Jerusalem / Galilee / Oxford

Jerusalem 3

  • Stimulate the mind
  • Engage the heart
  • Fire up the imagination

That’s the assignment. But how? The answer might look different for someone else. But for me, it’s clear:

  • Jerusalem
  • Galilee
  • Oxford

So that’s the plan — the itinerary — for May, June, and July.  It’s going to be a special season of focused study, personal reflection, and spiritual development. I can’t wait.

Here is a basic principle of pastoral ministry: “You cannot impart what you do not posses.”  I heard this years ago from Alan Redpath, a man who spent a lifetime in pastoral ministry and spoke with a brilliant British accent to boot.  He was explaining to a group of young pastors, myself included, the only way to have something meaningful to share with others: make sure you have a steady stream of meaningful input in your own life.

So after 24 years of ministry at River West Church, our church leadership has encouraged me to carve out 3 months for personal input. My wife Maureen and I will be heading out together on this quest. My prayer is that the overflow of this season of input will be a blessing not only in my own life and marriage, but for the life of the church as well.

But why Jerusalem?

Jerusalem is the epicenter — the showcase of history. It’s history is more meaningful, intense, and colored with ongoing significance than anyplace else on earth. Jerusalem is brilliant with beauty, yet ever clouded with controversy.  Has there ever been a place of greater joy and sorrow, victory and defeat, or competing claims to truth and devotion?
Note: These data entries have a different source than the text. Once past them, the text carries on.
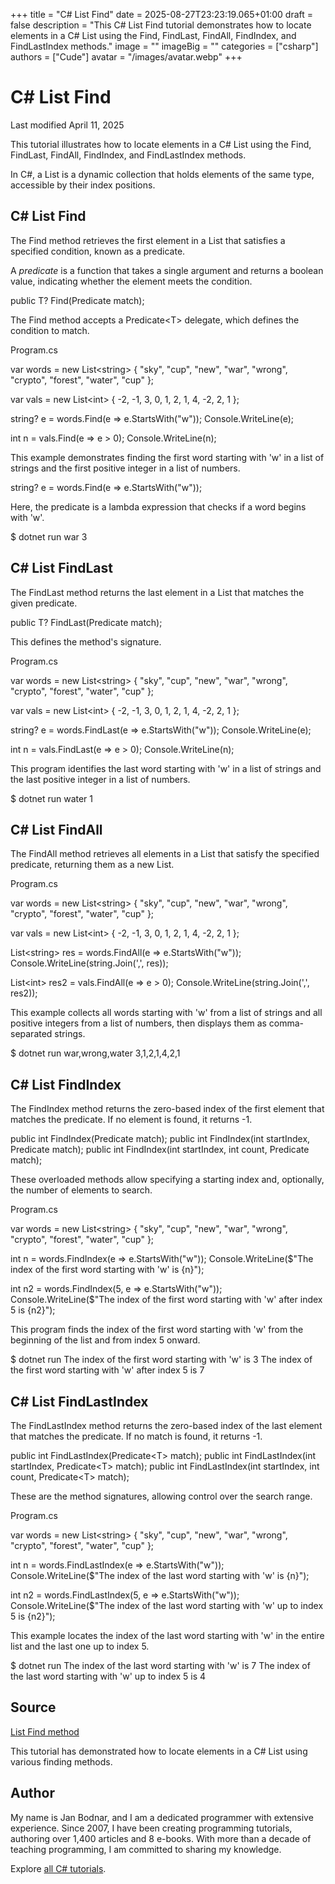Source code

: +++
title = "C# List Find"
date = 2025-08-27T23:23:19.065+01:00
draft = false
description = "This C# List Find tutorial demonstrates how to locate elements in a C# List using the Find, FindLast, FindAll, FindIndex, and FindLastIndex methods."
image = ""
imageBig = ""
categories = ["csharp"]
authors = ["Cude"]
avatar = "/images/avatar.webp"
+++

# C# List Find

Last modified April 11, 2025

 

This tutorial illustrates how to locate elements in a C# List using the
Find, FindLast, FindAll,
FindIndex, and FindLastIndex methods.

In C#, a List is a dynamic collection that holds elements of the
same type, accessible by their index positions.

## C# List Find

The Find method retrieves the first element in a List
that satisfies a specified condition, known as a predicate.

A *predicate* is a function that takes a single argument and returns a
boolean value, indicating whether the element meets the condition.

public T? Find(Predicate match);

The Find method accepts a Predicate&lt;T&gt; delegate,
which defines the condition to match.

Program.cs
  

var words = new List&lt;string&gt; { "sky", "cup", "new", "war", "wrong",
    "crypto", "forest", "water", "cup" };

var vals = new List&lt;int&gt; { -2, -1, 3, 0, 1, 2, 1, 4, -2, 2, 1 };

string? e = words.Find(e =&gt; e.StartsWith("w"));
Console.WriteLine(e);

int n = vals.Find(e =&gt; e &gt; 0);
Console.WriteLine(n);

This example demonstrates finding the first word starting with 'w' in a list of
strings and the first positive integer in a list of numbers.

string? e = words.Find(e =&gt; e.StartsWith("w"));

Here, the predicate is a lambda expression that checks if a word begins with 'w'.

$ dotnet run
war
3

## C# List FindLast

The FindLast method returns the last element in a List
that matches the given predicate.

public T? FindLast(Predicate match);

This defines the method's signature.

Program.cs
  

var words = new List&lt;string&gt; { "sky", "cup", "new", "war", "wrong",
    "crypto", "forest", "water", "cup" };

var vals = new List&lt;int&gt; { -2, -1, 3, 0, 1, 2, 1, 4, -2, 2, 1 };

string? e = words.FindLast(e =&gt; e.StartsWith("w"));
Console.WriteLine(e);

int n = vals.FindLast(e =&gt; e &gt; 0);
Console.WriteLine(n);

This program identifies the last word starting with 'w' in a list of strings and
the last positive integer in a list of numbers.

$ dotnet run
water
1

## C# List FindAll

The FindAll method retrieves all elements in a List
that satisfy the specified predicate, returning them as a new List.

Program.cs
  

var words = new List&lt;string&gt; { "sky", "cup", "new", "war", "wrong",
    "crypto", "forest", "water", "cup" };

var vals = new List&lt;int&gt; { -2, -1, 3, 0, 1, 2, 1, 4, -2, 2, 1 };

List&lt;string&gt; res = words.FindAll(e =&gt; e.StartsWith("w"));
Console.WriteLine(string.Join(',', res));

List&lt;int&gt; res2 = vals.FindAll(e =&gt; e &gt; 0);
Console.WriteLine(string.Join(',', res2));

This example collects all words starting with 'w' from a list of strings and all
positive integers from a list of numbers, then displays them as comma-separated
strings.

$ dotnet run
war,wrong,water
3,1,2,1,4,2,1

## C# List FindIndex

The FindIndex method returns the zero-based index of the first
element that matches the predicate. If no element is found, it returns -1.

public int FindIndex(Predicate match);
public int FindIndex(int startIndex, Predicate match);
public int FindIndex(int startIndex, int count, Predicate match);

These overloaded methods allow specifying a starting index and, optionally, the
number of elements to search.

Program.cs
  

var words = new List&lt;string&gt; { "sky", "cup", "new", "war", "wrong",
    "crypto", "forest", "water", "cup" };

int n = words.FindIndex(e =&gt; e.StartsWith("w"));
Console.WriteLine($"The index of the first word starting with 'w' is {n}");

int n2 = words.FindIndex(5, e =&gt; e.StartsWith("w"));
Console.WriteLine($"The index of the first word starting with 'w' after index 5 is {n2}");

This program finds the index of the first word starting with 'w' from the
beginning of the list and from index 5 onward.

$ dotnet run
The index of the first word starting with 'w' is 3
The index of the first word starting with 'w' after index 5 is 7

## C# List FindLastIndex

The FindLastIndex method returns the zero-based index of the last
element that matches the predicate. If no match is found, it returns -1.

public int FindLastIndex(Predicate&lt;T&gt; match);
public int FindLastIndex(int startIndex, Predicate&lt;T&gt; match);
public int FindLastIndex(int startIndex, int count, Predicate&lt;T&gt; match);

These are the method signatures, allowing control over the search range.

Program.cs
  

var words = new List&lt;string&gt; { "sky", "cup", "new", "war", "wrong",
    "crypto", "forest", "water", "cup" };

int n = words.FindLastIndex(e =&gt; e.StartsWith("w"));
Console.WriteLine($"The index of the last word starting with 'w' is {n}");

int n2 = words.FindLastIndex(5, e =&gt; e.StartsWith("w"));
Console.WriteLine($"The index of the last word starting with 'w' up to index 5 is {n2}");

This example locates the index of the last word starting with 'w' in the entire
list and the last one up to index 5.

$ dotnet run
The index of the last word starting with 'w' is 7
The index of the last word starting with 'w' up to index 5 is 4

## Source

[List Find method](https://learn.microsoft.com/en-us/dotnet/api/system.collections.generic.list-1.find?view=net-8.0)

This tutorial has demonstrated how to locate elements in a C# List
using various finding methods.

## Author

My name is Jan Bodnar, and I am a dedicated programmer with extensive
experience. Since 2007, I have been creating programming tutorials, authoring
over 1,400 articles and 8 e-books. With more than a decade of teaching
programming, I am committed to sharing my knowledge.

Explore [all C# tutorials](/csharp/).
Benjamin Disraeli put it like this:

“The view of Jerusalem is the history of the world; it is more; it is the history of heaven and earth.”

And in the Book of Psalms (137:5-6)

“If I forget thee, O Jerusalem, let my right hand forget her cunning. If I do not remember thee, let my tongue cleave to the roof of my mouth; if I prefer not Jerusalem above my chief joy.”

Or John Tleel (Jerusalem Quarterly)

“It’s not easy to be a Jerusalemite. A thorny path runs alongside its joys. The great are small inside the Old City. Popes, patriarchs, kings all remove their crowns. It is the city of the King of Kings; and earthly kings and lords are not its master. No human can ever possess Jerusalem.”

And finally, the Lord Jesus Christ (Luke 13:34-35)

“O Jerusalem, Jerusalem, the city that kills the prophets and stones those who are sent to it! How often would I have gathered your children together as a hen gathers her brood under her wings, and you were not willing!  Behold, your house is forsaken. And I tell you, you will not see me until you say, ‘Blessed is he who comes in the name of the Lord!”

In the quest is to stimulate the mind; engage the heart; and fire up the imagination, there is no better place in all the world than the city of Jerusalem.